The week viewed in happiness terms is probably just as you’d imagine it…
Lessons From Measuring Happiness At Work (Part 4)
If I asked you to guess when during a normal week people might regard themselves as happiest…. what would you say?
We charted how people rated their happiness at different times of the week over a 12 month period, splitting each day of the week into three slots — “before 11am”, “between 11am-2pm”, and “after 2pm”
So, back to my question… with fifteen available slots… and without cheating…
At which point of the week do you imagine that people might report themselves as being happiest?
What about the least happy time?
Well, the results weren’t exactly shocking…

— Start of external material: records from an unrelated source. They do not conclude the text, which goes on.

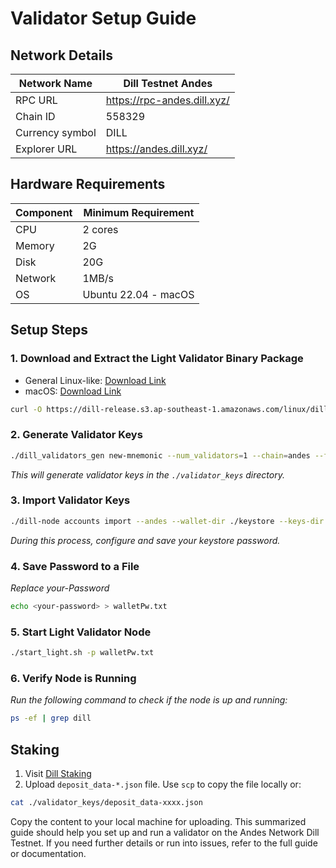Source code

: # Validator Setup Guide

## Network Details

| Network Name | Dill Testnet Andes |
| --- | --- |
| RPC URL | https://rpc-andes.dill.xyz/ |
| Chain ID | 558329 |
| Currency symbol | DILL |
| Explorer URL | https://andes.dill.xyz/ |

## Hardware Requirements

| Component | Minimum Requirement |
| --- | --- |
| CPU | 2 cores |
| Memory | 2G |
| Disk | 20G |
| Network | 1MB/s |
| OS | Ubuntu 22.04 - macOS |

## Setup Steps

### 1. Download and Extract the Light Validator Binary Package
- General Linux-like: [Download Link](https://dill-release.s3.ap-southeast-1.amazonaws.com/linux/dill.tar.gz)
- macOS: [Download Link](https://dill-release.s3.ap-southeast-1.amazonaws.com/macos/dill.tar.gz)
```bash
curl -O https://dill-release.s3.ap-southeast-1.amazonaws.com/linux/dill.tar.gz && tar -xzvf dill.tar.gz && cd dill
```
### 2. Generate Validator Keys
```bash
./dill_validators_gen new-mnemonic --num_validators=1 --chain=andes --folder=./
```
_This will generate validator keys in the `./validator_keys` directory._
### 3. Import Validator Keys
```bash
./dill-node accounts import --andes --wallet-dir ./keystore --keys-dir validator_keys/ --accept-terms-of-use
```
_During this process, configure and save your keystore password._

### 4. Save Password to a File
_Replace your-Password_
```bash
echo <your-password> > walletPw.txt
```
### 5. Start Light Validator Node
```bash
./start_light.sh -p walletPw.txt
```
### 6. Verify Node is Running
_Run the following command to check if the node is up and running:_
```bash
ps -ef | grep dill
```
## Staking

1. Visit [Dill Staking](https://staking.dill.xyz/)
2. Upload `deposit_data-*.json` file.
Use `scp` to copy the file locally or:
```bash
cat ./validator_keys/deposit_data-xxxx.json
```
Copy the content to your local machine for uploading.
This summarized guide should help you set up and run a validator on the Andes Network Dill Testnet. If you need further details or run into issues, refer to the full guide or documentation.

If you guessed that Friday afternoon was the happiest part of the week… well done!
And the least happy… unsurprisingly Monday morning. Again, well done if that’s what you guessed.
Aside from the Monday ‘low’ and Friday ‘high’, what surprised us was that perhaps there is some substance to the idea of Wednesday being “hump day” — a term coined in America in the 1950s alluding to the fact that Wednesday is the middle of the work week, meaning that one has made it “over the hump” towards the weekend — a noticeable trough in the chart through Wednesday almost telling the story of what this expression suggests.

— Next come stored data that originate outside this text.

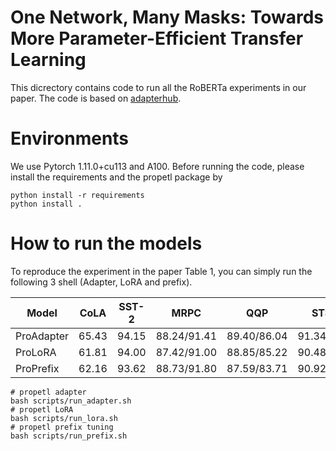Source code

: # One Network, Many Masks: Towards More Parameter-Efficient Transfer Learning
This dicrectory contains code to run all the RoBERTa experiments in our paper. The code is based on [adapterhub](https://github.com/adapter-hub/adapter-transformers).

# Environments

We use Pytorch 1.11.0+cu113 and A100.
Before running the code, please install the requirements and the propetl package by
```
python install -r requirements
python install .
```

# How to run the models
To reproduce the experiment in the paper Table 1, you can simply run the following 3 shell (Adapter, LoRA and prefix).

Model | CoLA | SST-2 | MRPC | QQP | STS-B | MNLI | QNLI | RTE | Avg
--- | --- | --- | --- | --- | --- | --- | --- | --- | ---
ProAdapter | 65.43 | 94.15 | 88.24/91.41 | 89.40/86.04 | 91.34/90.95 | 86.53 | 92.58 | 76.50 | 86.6
ProLoRA | 61.81 | 94.00 | 87.42/91.00 | 88.85/85.22 | 90.48/90.47 | 85.73 | 91.05 | 63.79 | 84.53
ProPrefix | 62.16 | 93.62 | 88.73/91.80 | 87.59/83.71 | 90.92/90.83 | 85.30 | 91.75 | 72.66 | 85.37

```
# propetl adapter
bash scripts/run_adapter.sh
# propetl LoRA
bash scripts/run_lora.sh
# propetl prefix tuning
bash scripts/run_prefix.sh
```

Of course, this won’t be true in every company or for everyone and, as always, context is everything… but if this was reflective of the people in your company, or more specifically of a function or team in your company… would it encourage you to do anything differently?
If nothing else, perhaps you might consider doing something “positivity-inducing” first thing on a Monday morning to get people off on the right footing.